Equal rights and equal justice under law, not injustice under lawlessness
Good afternoon from Capitol Hill, where I’m putting the final touches on our Halloween decorations and the sounds of hammers ring in the fall air as the inauguration stands rise again on the west lawn.
Last night, my daughter and I joined restless multitudes of Americans in Washington to bear witness to Vice President Kamala Harris make her case “for the People,” to the People, on a night that will offer a glimpse of what could have been, or open a window into what will be.
I saw my fellow American stand unbound by precedent, unbent by hate, unfazed by the challenges ahead, unburdened by the history unfolding rapidly in front of our eyes, speak to the nation she would lead in front of the People’s House.
Regardless of our politics or how we vote, every American should take pride in seeing this daughter of immigrants rise to lead a major party in our union, cracking the glass ceiling that a Congresswoman from Brooklyn began breaking in 1968.
Harris’ ascent is a reminder that American democracy is still young. We are still working to grow beyond the myriad chains, burdens, and debts we have forged, inherited, and created over the past two and a half centuries.
Our progress towards breaking the bonds of slavery, enacting civil rights, and marching towards univeral suffrage built upon the big idea at our founding:
We fully emerged as of a government of, by, and for all of our people on July 2, 1964, when the passage of the Civil Rights Act enforced the constitutional rights to vote of every American citizen in our union and ended segregation in public places and businesses and banned discrimination in employment or services.
From that day of freedom onwards, all persons in the United States have been “entitled to be free, at any establishment or place, from discrimination or segregation of any kind on the ground of race, color, religion, or national origin.”
But equal justice before the law, equal access to opportunity, equal protection against crime, and equal rights to life, liberty, and the pursuit of happiness remains the aspirational promise of a union, amending the operating document written in the 18th century to reflect who we are as a People today.
168 other nations declare in their Constitutions that that men and woman have equal rights and ban discrimination on the basis of sex. The United States of American should become one of them this century.

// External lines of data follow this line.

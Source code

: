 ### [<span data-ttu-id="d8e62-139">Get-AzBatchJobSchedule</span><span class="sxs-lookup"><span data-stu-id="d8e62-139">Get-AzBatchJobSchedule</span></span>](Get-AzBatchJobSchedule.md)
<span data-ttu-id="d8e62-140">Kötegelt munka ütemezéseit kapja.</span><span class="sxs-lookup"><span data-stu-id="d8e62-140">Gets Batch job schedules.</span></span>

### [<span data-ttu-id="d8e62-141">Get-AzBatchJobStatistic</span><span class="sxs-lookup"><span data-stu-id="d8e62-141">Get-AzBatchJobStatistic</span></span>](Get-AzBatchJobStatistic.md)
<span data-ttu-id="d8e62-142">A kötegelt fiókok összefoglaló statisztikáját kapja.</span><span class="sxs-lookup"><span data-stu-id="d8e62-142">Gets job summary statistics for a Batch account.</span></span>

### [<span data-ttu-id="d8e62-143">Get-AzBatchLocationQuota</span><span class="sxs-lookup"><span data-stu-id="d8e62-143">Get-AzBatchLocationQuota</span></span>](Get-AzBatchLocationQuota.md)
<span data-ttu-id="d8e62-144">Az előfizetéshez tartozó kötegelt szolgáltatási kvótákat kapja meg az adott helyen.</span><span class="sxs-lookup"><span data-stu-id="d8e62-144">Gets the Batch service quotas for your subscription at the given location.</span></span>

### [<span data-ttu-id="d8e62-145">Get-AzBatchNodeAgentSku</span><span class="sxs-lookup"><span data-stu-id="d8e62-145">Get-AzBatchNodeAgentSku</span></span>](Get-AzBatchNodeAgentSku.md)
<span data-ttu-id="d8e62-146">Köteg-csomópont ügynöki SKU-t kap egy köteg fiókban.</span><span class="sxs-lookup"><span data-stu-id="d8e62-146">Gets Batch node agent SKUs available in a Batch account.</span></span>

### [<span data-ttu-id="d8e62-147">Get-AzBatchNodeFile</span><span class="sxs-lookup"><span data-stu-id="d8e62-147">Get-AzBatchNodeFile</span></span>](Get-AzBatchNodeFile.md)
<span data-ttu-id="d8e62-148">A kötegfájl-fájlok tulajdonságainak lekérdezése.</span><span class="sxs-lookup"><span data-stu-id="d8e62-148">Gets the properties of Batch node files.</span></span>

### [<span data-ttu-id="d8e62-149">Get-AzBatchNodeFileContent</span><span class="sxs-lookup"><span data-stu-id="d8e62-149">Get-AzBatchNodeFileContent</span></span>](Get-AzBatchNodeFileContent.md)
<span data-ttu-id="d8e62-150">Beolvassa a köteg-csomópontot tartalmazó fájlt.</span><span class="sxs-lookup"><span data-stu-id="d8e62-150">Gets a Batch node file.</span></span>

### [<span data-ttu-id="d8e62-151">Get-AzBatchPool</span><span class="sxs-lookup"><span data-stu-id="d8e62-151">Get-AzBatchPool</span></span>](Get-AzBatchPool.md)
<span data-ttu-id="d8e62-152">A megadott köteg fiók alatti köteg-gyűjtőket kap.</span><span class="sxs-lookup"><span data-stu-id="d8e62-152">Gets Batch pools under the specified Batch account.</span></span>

I don’t know what will happen next in our history. No one does, although everyone will look for signs and signals amidst the noise generated by the hurly burly of a great nation in the week before Election Day.
Early voting has now begun in many states. Millions of Americans have already cast our ballots. I hope you will do so, too, and share your act of civic responsibility with the rest of the world.
Free and fair elections are a recent marvel in the long sweep of world history. Don’t ever take them or the freedom, liberty, civil rights, or civil liberties you enjoy today for granted. Democracies can die. It can happen here, too. Voting rights and civil rights were once denied to our fellow Americans on the basis of race or sex.
The republics that long endure depend upon active citizens, a free press, the rule of law, and a social compact to participate in voting and then accept the results of elections. We must cast ballots, not bullets, in the days ahead.
Please be safe, brave, keep calm, and trust the election officials, poll workers, and courts across our great nation to uphold the integrity of our vote.
Transparency is tablestakes in a healthy democracy
TV & radio stations are required to publish records of political ads online. Telecom companies should be required to disclose online archives of campaign & PAC texts — like Meta & Snap Inc. do voluntarily.
Thanks to Jason Koebler for reporting on the explosion of dark texts in America:
An Elon Musk-funded super PAC has expanded an advertising campaign in which it is impersonating Democrats and targeting registered Republicans with policies unpopular with conservatives they say Kamala Harris will pass if she wins the election.
The campaign, called Progress 2028, is designed to look like it is the Democratic version of Project 2025 and lists a set of policies that the group says Harris would enact if elected president. In actuality, the entire scheme is being orchestrated and promoted by an Elon Musk-funded group called Building America’s Future, which registered to operate “Progress 2028” as a “fictitious name” under the PAC, according to documents uncovered by OpenSecrets, which investigates money in politics. Building America’s Future is the group we previously reported on, which is targeting Muslims in Michigan and Jewish people in Pennsylvania with opposing messages about Harris’s stance on Israel’s invasion of Palestine.
Republicans in swing states have also been receiving text message ads with similar messaging, according to screenshots posted to Reddit, research shared with 404 Media, and registered Republicans who have shared screenshots of ads with 404 Media. The ads feature caricatured, exaggerated versions of Democratic policies that are widely unpopular with conservatives.